Providential intervention; it’s the only way I can describe our escape from death. There's no way we should have made it past the Green Men's guns. Jasper is the unluckiest of us all. Thirteen-years-old and now a lifetime ahead of him with three dead men's lives on his conscious.
It's time to move on from this place. Its relative comforts have been destroyed. There would be no use in expending the physical effort it would take to rebuild, especially if more Green Men will be stopping by for the same kind of pleasantries.
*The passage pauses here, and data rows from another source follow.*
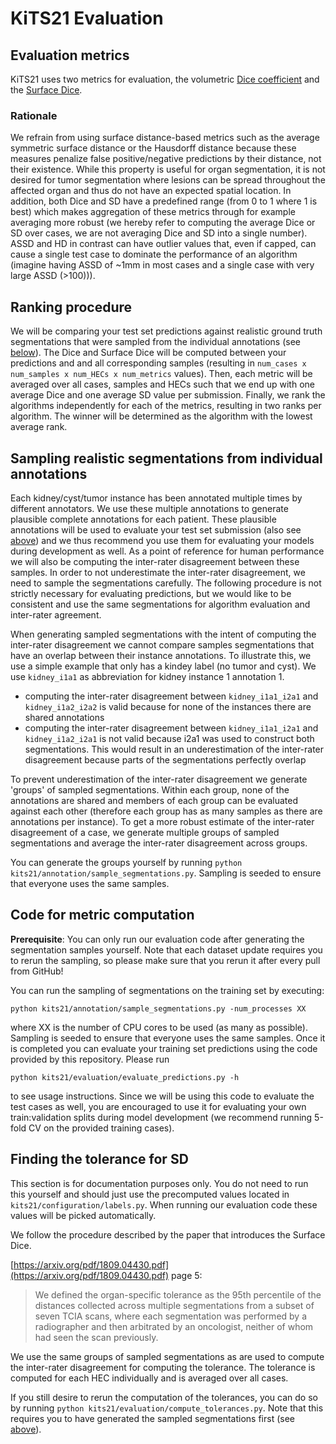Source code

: # KiTS21 Evaluation

## Evaluation metrics

KiTS21 uses two metrics for evaluation, the volumetric
[Dice coefficient](https://en.wikipedia.org/wiki/S%C3%B8rensen%E2%80%93Dice_coefficient) and the
[Surface Dice](https://arxiv.org/pdf/1809.04430.pdf).

### Rationale

We refrain from using surface distance-based metrics such as the average symmetric surface distance or the
Hausdorff distance because these measures penalize false positive/negative predictions by their distance, not their
existence. While this property is useful for organ segmentation, it is not desired for tumor segmentation where
lesions can be spread throughout the affected organ and thus do not have an expected spatial location. In addition,
both Dice and SD have a predefined range (from 0 to 1 where 1 is best) which makes aggregation of these metrics through
for example averaging more robust (we hereby refer to computing the average Dice or SD over cases, we are not averaging
Dice and SD into a single number). ASSD and HD in contrast can have outlier values that, even if capped, can
cause a single test case to dominate the performance of an algorithm (imagine having ASSD of ~1mm in most cases and
a single case with very large ASSD (>100))).

## Ranking procedure

We will be comparing your test set predictions against realistic ground truth segmentations that were sampled from the
individual annotations (see [below](#sampling-realistic-segmentations-from-individual-annotations)). The Dice and
Surface Dice will be computed between your predictions and
and all corresponding samples (resulting in `num_cases x num_samples x num_HECs x num_metrics` values). Then, each
metric will be averaged over all cases, samples and HECs such
that we end up with one average Dice and one average SD value per submission. Finally, we rank the algorithms
independently for each of the metrics, resulting in two ranks per algorithm. The winner will be determined as the
algorithm with the lowest average rank.

## Sampling realistic segmentations from individual annotations

Each kidney/cyst/tumor instance has been annotated multiple times by different annotators. We use these multiple annotations
to generate plausible complete annotations for each patient. These plausible annotations will be used to evaluate your
test set submission (also see [above](#ranking-procedure)) and we thus recommend you use them for evaluating your
models during development as well.
As a point of reference for human performance we will also be computing the inter-rater disagreement between these
samples. In order to not underestimate the inter-rater disagreement, we need to sample the segmentations carefully.
The following procedure is not strictly necessary for evaluating predictions, but we would like to be consistent and
use the same segmentations for algorithm evaluation and inter-rater agreement.

When generating sampled segmentations with the intent of computing the inter-rater disagreement we cannot compare
samples segmentations that have an overlap between their instance annotations. To illustrate this, we use a simple
example that only has a kindey label (no tumor and cyst). We use `kidney_i1a1` as abbreviation for kidney instance 1
annotation 1.

- computing the inter-rater disagreement between `kidney_i1a1_i2a1` and `kidney_i1a2_i2a2` is valid because for none of the
  instances there are shared annotations
- computing the inter-rater disagreement between `kidney_i1a1_i2a1` and `kidney_i1a2_i2a1` is not valid because i2a1 was
  used to construct both segmentations. This would result in an underestimation of the inter-rater disagreement because
  parts of the segmentations perfectly overlap

To prevent underestimation of the inter-rater disagreement we generate 'groups' of sampled segmentations. Within each
group, none of the annotations are shared and members of each group can be evaluated against each other (therefore
each group has as many samples as there are annotations per instance). To get a more
robust estimate of the inter-rater disagreement of a case, we generate multiple groups of sampled segmentations and
average the inter-rater disagreement across groups.

You can generate the groups yourself by running `python kits21/annotation/sample_segmentations.py`. Sampling is
seeded to ensure that everyone uses the same samples.

## Code for metric computation

**Prerequisite**: You can only run our evaluation code after generating the segmentation samples yourself. Note that
each dataset update requires you to rerun the sampling, so please make sure that you rerun it after every pull from
GitHub!

You can run the sampling of segmentations on the training set by executing:

`python kits21/annotation/sample_segmentations.py -num_processes XX`

where XX is the number of CPU cores to be used (as many as possible). Sampling is seeded to ensure that everyone uses
the same samples.
Once it is completed you can evaluate your training set predictions using the code provided by this repository. Please
run

`python kits21/evaluation/evaluate_predictions.py -h`

to see usage instructions. Since we will be using this code to evaluate the test cases as well, you are
encouraged to use it for evaluating your own train:validation splits during model development (we recommend running
5-fold CV on the provided training cases).

## Finding the tolerance for SD

This section is for documentation purposes only. You do not need to run this yourself and should just use the
precomputed values located in `kits21/configuration/labels.py`. When running our evaluation code these values will
be picked automatically.

We follow the procedure described by the paper that introduces the Surface Dice.

[https://arxiv.org/pdf/1809.04430.pdf](https://arxiv.org/pdf/1809.04430.pdf) page 5:

> We defined the organ-specific tolerance as the 95th percentile of the distances collected across multiple
> segmentations from a subset of seven TCIA scans, where each segmentation was performed by a radiographer and then
> arbitrated by an oncologist, neither of whom had seen the scan previously.

We use the same groups of sampled segmentations as are used to compute the inter-rater disagreement for computing the
tolerance. The tolerance is computed for each HEC individually and is averaged over all cases.

If you still desire to rerun the computation of the tolerances, you can do so by running
`python kits21/evaluation/compute_tolerances.py`. Note that this requires you to have generated the sampled
segmentations first (see [above](#sampling-realistic-segmentations-from-individual-annotations)).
If this were a movie, our viewers would know that everything would be alright by how the sun peeked through the grey mist of rain. A daughter might take her mother's hand, while the boy stood tall and protective by their side—hope; that senseless, rash, balloon of ever popping emotions. But there is no sun today, and the kids do not move to hold our hands. We will travel on from this place, finding new shelter, trying to carve out some sort of life for our children. We will pack what little belongings we have and head north.
Of course, if this was one of those long-forgotten films, we wouldn't take the money. It would be left in the cellar, a token given back to the earth, symbolizing the new world's beginning. The player's recognizing the insignificance of those little green bills in an ecosphere that has shifted into something more raw and primal.
But, as I said, these things never quite happen the same way they do in the movies, so I take on the extra weight, pack the money, finish setting down the sentence in this tattered and worn notebook and look forward with hope that not all is lost of the civilization I once loved.